→ **WHAT YOU WILL DO**
Please restate the records below word for word, leaving out every picture.
----
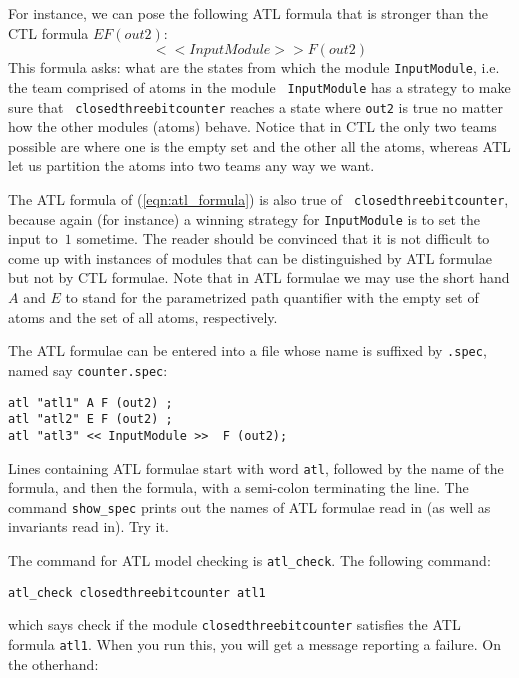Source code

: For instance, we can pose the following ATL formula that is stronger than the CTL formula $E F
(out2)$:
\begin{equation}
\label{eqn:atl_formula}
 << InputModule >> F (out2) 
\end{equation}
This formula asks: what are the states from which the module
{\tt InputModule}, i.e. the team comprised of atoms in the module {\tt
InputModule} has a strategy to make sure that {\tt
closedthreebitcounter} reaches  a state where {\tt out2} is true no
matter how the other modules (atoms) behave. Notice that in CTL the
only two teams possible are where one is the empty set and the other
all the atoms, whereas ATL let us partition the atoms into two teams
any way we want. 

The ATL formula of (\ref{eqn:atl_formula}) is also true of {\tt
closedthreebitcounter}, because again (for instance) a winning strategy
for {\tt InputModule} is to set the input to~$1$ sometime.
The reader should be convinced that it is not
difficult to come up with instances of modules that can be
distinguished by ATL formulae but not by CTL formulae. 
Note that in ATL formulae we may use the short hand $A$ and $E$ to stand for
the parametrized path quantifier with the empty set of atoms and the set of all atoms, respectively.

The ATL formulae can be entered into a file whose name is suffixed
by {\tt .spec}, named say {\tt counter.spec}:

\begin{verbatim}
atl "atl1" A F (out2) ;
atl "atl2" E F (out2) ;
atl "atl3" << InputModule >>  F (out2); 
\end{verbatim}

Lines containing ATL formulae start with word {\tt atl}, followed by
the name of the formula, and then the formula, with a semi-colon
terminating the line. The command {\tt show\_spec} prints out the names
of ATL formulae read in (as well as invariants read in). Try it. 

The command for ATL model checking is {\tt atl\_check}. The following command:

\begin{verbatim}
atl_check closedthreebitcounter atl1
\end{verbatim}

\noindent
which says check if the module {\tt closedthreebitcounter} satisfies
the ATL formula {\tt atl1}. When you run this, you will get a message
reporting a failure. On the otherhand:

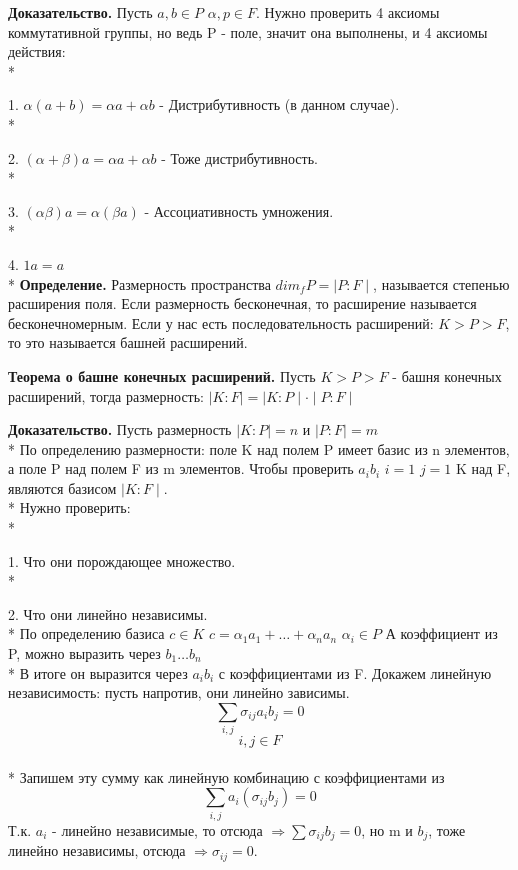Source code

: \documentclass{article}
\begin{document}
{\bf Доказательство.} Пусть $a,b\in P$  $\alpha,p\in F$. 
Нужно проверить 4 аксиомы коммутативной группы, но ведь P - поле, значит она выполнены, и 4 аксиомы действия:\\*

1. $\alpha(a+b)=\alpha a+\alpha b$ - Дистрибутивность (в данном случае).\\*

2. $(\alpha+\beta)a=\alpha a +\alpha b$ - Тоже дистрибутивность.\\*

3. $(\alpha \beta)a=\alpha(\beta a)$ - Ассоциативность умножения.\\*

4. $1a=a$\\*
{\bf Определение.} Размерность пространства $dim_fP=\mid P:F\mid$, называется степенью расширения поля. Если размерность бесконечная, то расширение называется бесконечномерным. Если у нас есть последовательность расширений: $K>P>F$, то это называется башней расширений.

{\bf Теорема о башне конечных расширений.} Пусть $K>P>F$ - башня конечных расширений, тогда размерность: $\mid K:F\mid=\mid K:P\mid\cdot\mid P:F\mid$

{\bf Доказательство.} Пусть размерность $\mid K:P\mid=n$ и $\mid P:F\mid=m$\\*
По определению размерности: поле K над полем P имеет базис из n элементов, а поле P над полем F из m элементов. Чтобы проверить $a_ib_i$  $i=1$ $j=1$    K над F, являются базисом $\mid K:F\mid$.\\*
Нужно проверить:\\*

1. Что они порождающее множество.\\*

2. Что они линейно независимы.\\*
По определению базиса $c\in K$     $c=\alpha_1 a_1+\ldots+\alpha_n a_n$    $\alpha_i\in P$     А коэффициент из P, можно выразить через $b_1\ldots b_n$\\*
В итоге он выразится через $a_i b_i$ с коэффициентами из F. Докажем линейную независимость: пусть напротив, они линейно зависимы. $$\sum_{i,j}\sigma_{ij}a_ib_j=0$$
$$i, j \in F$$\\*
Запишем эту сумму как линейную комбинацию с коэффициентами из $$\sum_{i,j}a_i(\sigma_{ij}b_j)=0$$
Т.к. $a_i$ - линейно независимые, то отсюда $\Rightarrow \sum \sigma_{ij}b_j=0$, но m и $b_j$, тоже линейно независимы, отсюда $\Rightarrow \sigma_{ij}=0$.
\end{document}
----
→ **SOLUTION BELOW**
Source code

: For instance, we can pose the following ATL formula that is stronger than the CTL formula $E F
(out2)$:
\begin{equation}
\label{eqn:atl_formula}
 << InputModule >> F (out2) 
\end{equation}
This formula asks: what are the states from which the module
{\tt InputModule}, i.e. the team comprised of atoms in the module {\tt
InputModule} has a strategy to make sure that {\tt
closedthreebitcounter} reaches  a state where {\tt out2} is true no
matter how the other modules (atoms) behave. Notice that in CTL the
only two teams possible are where one is the empty set and the other
all the atoms, whereas ATL let us partition the atoms into two teams
any way we want. 

The ATL formula of (\ref{eqn:atl_formula}) is also true of {\tt
closedthreebitcounter}, because again (for instance) a winning strategy
for {\tt InputModule} is to set the input to~$1$ sometime.
The reader should be convinced that it is not
difficult to come up with instances of modules that can be
distinguished by ATL formulae but not by CTL formulae. 
Note that in ATL formulae we may use the short hand $A$ and $E$ to stand for
the parametrized path quantifier with the empty set of atoms and the set of all atoms, respectively.

The ATL formulae can be entered into a file whose name is suffixed
by {\tt .spec}, named say {\tt counter.spec}:

\begin{verbatim}
atl "atl1" A F (out2) ;
atl "atl2" E F (out2) ;
atl "atl3" << InputModule >>  F (out2); 
\end{verbatim}

Lines containing ATL formulae start with word {\tt atl}, followed by
the name of the formula, and then the formula, with a semi-colon
terminating the line. The command {\tt show\_spec} prints out the names
of ATL formulae read in (as well as invariants read in). Try it. 

The command for ATL model checking is {\tt atl\_check}. The following command:

\begin{verbatim}
atl_check closedthreebitcounter atl1
\end{verbatim}

\noindent
which says check if the module {\tt closedthreebitcounter} satisfies
the ATL formula {\tt atl1}. When you run this, you will get a message
reporting a failure. On the otherhand:

Source code

: \documentclass{article}
\begin{document}
{\bf Доказательство.} Пусть $a,b\in P$  $\alpha,p\in F$. 
Нужно проверить 4 аксиомы коммутативной группы, но ведь P - поле, значит она выполнены, и 4 аксиомы действия:\\*

1. $\alpha(a+b)=\alpha a+\alpha b$ - Дистрибутивность (в данном случае).\\*

2. $(\alpha+\beta)a=\alpha a +\alpha b$ - Тоже дистрибутивность.\\*

3. $(\alpha \beta)a=\alpha(\beta a)$ - Ассоциативность умножения.\\*

4. $1a=a$\\*
{\bf Определение.} Размерность пространства $dim_fP=\mid P:F\mid$, называется степенью расширения поля. Если размерность бесконечная, то расширение называется бесконечномерным. Если у нас есть последовательность расширений: $K>P>F$, то это называется башней расширений.

{\bf Теорема о башне конечных расширений.} Пусть $K>P>F$ - башня конечных расширений, тогда размерность: $\mid K:F\mid=\mid K:P\mid\cdot\mid P:F\mid$

{\bf Доказательство.} Пусть размерность $\mid K:P\mid=n$ и $\mid P:F\mid=m$\\*
По определению размерности: поле K над полем P имеет базис из n элементов, а поле P над полем F из m элементов. Чтобы проверить $a_ib_i$  $i=1$ $j=1$    K над F, являются базисом $\mid K:F\mid$.\\*
Нужно проверить:\\*

1. Что они порождающее множество.\\*

2. Что они линейно независимы.\\*
По определению базиса $c\in K$     $c=\alpha_1 a_1+\ldots+\alpha_n a_n$    $\alpha_i\in P$     А коэффициент из P, можно выразить через $b_1\ldots b_n$\\*
В итоге он выразится через $a_i b_i$ с коэффициентами из F. Докажем линейную независимость: пусть напротив, они линейно зависимы. $$\sum_{i,j}\sigma_{ij}a_ib_j=0$$
$$i, j \in F$$\\*
Запишем эту сумму как линейную комбинацию с коэффициентами из $$\sum_{i,j}a_i(\sigma_{ij}b_j)=0$$
Т.к. $a_i$ - линейно независимые, то отсюда $\Rightarrow \sum \sigma_{ij}b_j=0$, но m и $b_j$, тоже линейно независимы, отсюда $\Rightarrow \sigma_{ij}=0$.
\end{document}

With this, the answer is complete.